◆ **Work order**
Only the lines from the top of the data through the one with "# Design Principals" are to be written out, each exactly as it stands.

◆ **Material for this exercise**
━━━━━━━━

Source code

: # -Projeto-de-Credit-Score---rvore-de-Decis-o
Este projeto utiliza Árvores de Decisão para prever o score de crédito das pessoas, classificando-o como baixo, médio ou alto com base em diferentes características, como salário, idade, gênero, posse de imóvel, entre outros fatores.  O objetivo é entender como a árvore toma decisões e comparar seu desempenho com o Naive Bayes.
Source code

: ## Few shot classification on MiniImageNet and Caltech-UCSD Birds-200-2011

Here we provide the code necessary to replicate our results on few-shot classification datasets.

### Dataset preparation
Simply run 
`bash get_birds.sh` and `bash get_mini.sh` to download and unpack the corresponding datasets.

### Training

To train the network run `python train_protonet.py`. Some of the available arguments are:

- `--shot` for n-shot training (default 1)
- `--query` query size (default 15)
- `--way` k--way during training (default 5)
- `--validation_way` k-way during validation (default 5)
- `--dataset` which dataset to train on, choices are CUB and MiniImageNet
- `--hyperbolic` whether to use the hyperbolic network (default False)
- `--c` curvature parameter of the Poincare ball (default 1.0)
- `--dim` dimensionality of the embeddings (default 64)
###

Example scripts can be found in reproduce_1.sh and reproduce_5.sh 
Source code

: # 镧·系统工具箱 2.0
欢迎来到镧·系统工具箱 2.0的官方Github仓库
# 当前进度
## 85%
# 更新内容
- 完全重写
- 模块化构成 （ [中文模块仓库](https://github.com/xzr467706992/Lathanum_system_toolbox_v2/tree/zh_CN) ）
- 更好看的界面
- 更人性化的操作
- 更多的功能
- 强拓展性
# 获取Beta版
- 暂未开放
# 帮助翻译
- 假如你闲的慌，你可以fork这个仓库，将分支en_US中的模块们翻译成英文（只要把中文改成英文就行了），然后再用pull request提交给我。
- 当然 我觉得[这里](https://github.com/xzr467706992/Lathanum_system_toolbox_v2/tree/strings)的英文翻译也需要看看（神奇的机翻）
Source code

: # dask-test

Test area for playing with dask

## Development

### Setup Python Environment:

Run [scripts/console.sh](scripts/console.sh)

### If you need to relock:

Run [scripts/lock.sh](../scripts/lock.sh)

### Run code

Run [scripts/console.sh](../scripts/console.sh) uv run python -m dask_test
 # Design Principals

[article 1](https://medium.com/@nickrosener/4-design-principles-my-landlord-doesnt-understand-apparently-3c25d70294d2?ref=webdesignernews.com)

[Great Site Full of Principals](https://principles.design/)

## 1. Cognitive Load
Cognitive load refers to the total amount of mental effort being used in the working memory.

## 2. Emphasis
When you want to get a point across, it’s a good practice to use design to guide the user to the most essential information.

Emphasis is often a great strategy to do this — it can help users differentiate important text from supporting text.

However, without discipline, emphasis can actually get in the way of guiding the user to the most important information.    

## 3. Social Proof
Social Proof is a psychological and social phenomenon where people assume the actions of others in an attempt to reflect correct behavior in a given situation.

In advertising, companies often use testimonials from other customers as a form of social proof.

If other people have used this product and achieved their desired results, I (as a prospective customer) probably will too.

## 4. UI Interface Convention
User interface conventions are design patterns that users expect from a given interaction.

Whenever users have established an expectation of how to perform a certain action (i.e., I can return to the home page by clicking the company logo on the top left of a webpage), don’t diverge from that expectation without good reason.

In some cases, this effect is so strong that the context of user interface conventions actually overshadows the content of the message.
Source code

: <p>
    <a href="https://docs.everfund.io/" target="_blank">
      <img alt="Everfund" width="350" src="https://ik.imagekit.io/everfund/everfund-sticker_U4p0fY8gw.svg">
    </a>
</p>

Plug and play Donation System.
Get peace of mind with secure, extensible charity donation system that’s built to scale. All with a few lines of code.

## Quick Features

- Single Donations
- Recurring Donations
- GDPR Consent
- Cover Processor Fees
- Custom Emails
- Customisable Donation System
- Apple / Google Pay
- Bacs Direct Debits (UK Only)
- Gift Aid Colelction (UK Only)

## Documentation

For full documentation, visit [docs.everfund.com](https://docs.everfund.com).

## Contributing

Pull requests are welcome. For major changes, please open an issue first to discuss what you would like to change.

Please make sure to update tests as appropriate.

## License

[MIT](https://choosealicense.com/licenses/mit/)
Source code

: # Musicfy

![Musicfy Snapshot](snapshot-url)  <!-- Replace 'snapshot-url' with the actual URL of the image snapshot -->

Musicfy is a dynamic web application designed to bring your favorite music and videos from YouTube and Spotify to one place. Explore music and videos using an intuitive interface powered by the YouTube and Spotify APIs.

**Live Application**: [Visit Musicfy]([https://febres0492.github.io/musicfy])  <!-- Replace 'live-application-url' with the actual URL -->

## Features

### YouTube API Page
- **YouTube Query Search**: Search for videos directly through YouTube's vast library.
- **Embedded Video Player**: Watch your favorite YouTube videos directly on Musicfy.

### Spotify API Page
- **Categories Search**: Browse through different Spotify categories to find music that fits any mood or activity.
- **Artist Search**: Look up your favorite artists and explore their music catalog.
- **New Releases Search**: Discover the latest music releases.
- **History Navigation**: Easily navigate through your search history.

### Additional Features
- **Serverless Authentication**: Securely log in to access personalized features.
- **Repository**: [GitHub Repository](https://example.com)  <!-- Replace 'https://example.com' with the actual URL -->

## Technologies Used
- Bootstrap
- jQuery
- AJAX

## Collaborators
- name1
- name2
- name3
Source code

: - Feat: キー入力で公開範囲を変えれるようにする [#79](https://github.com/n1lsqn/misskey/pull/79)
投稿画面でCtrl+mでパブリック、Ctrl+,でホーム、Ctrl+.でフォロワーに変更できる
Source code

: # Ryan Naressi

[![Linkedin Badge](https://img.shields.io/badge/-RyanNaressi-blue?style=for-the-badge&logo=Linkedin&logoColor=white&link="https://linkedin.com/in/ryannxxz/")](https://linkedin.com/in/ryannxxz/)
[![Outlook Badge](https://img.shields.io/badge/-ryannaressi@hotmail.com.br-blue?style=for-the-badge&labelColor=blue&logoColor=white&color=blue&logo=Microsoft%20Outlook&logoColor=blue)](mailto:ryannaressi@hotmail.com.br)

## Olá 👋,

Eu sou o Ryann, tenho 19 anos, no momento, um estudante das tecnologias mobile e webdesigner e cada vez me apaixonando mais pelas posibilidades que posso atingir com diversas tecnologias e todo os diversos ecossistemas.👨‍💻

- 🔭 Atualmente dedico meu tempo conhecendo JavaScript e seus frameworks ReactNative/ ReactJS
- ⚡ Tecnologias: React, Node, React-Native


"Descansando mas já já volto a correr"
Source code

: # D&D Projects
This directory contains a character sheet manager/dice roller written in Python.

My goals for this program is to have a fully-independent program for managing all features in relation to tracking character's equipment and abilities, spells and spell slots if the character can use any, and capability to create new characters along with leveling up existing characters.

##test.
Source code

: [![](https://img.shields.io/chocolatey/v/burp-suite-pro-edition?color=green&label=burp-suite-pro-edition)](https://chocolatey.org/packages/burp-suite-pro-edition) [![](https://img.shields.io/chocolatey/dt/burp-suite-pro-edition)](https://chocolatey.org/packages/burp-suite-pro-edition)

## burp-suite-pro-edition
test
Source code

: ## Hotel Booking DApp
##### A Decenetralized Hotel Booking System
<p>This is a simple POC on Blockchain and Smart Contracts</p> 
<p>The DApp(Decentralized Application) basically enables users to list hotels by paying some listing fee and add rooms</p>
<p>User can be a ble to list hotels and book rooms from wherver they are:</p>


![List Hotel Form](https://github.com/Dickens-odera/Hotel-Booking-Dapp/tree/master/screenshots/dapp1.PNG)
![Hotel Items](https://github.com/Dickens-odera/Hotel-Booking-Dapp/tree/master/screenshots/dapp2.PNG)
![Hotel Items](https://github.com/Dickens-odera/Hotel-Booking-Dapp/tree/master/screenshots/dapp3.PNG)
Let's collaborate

━━━━━━━━

◆ **Result for this exercise**
Source code

: # -Projeto-de-Credit-Score---rvore-de-Decis-o
Este projeto utiliza Árvores de Decisão para prever o score de crédito das pessoas, classificando-o como baixo, médio ou alto com base em diferentes características, como salário, idade, gênero, posse de imóvel, entre outros fatores.  O objetivo é entender como a árvore toma decisões e comparar seu desempenho com o Naive Bayes.
Source code

: ## Few shot classification on MiniImageNet and Caltech-UCSD Birds-200-2011

Here we provide the code necessary to replicate our results on few-shot classification datasets.

### Dataset preparation
Simply run 
`bash get_birds.sh` and `bash get_mini.sh` to download and unpack the corresponding datasets.

### Training

To train the network run `python train_protonet.py`. Some of the available arguments are:

- `--shot` for n-shot training (default 1)
- `--query` query size (default 15)
- `--way` k--way during training (default 5)
- `--validation_way` k-way during validation (default 5)
- `--dataset` which dataset to train on, choices are CUB and MiniImageNet
- `--hyperbolic` whether to use the hyperbolic network (default False)
- `--c` curvature parameter of the Poincare ball (default 1.0)
- `--dim` dimensionality of the embeddings (default 64)
###

Example scripts can be found in reproduce_1.sh and reproduce_5.sh 
Source code

: # 镧·系统工具箱 2.0
欢迎来到镧·系统工具箱 2.0的官方Github仓库
# 当前进度
## 85%
# 更新内容
- 完全重写
- 模块化构成 （ [中文模块仓库](https://github.com/xzr467706992/Lathanum_system_toolbox_v2/tree/zh_CN) ）
- 更好看的界面
- 更人性化的操作
- 更多的功能
- 强拓展性
# 获取Beta版
- 暂未开放
# 帮助翻译
- 假如你闲的慌，你可以fork这个仓库，将分支en_US中的模块们翻译成英文（只要把中文改成英文就行了），然后再用pull request提交给我。
- 当然 我觉得[这里](https://github.com/xzr467706992/Lathanum_system_toolbox_v2/tree/strings)的英文翻译也需要看看（神奇的机翻）
Source code

: # dask-test

Test area for playing with dask

## Development

### Setup Python Environment:

Run [scripts/console.sh](scripts/console.sh)

### If you need to relock:

Run [scripts/lock.sh](../scripts/lock.sh)

### Run code

Run [scripts/console.sh](../scripts/console.sh) uv run python -m dask_test
 # Design Principals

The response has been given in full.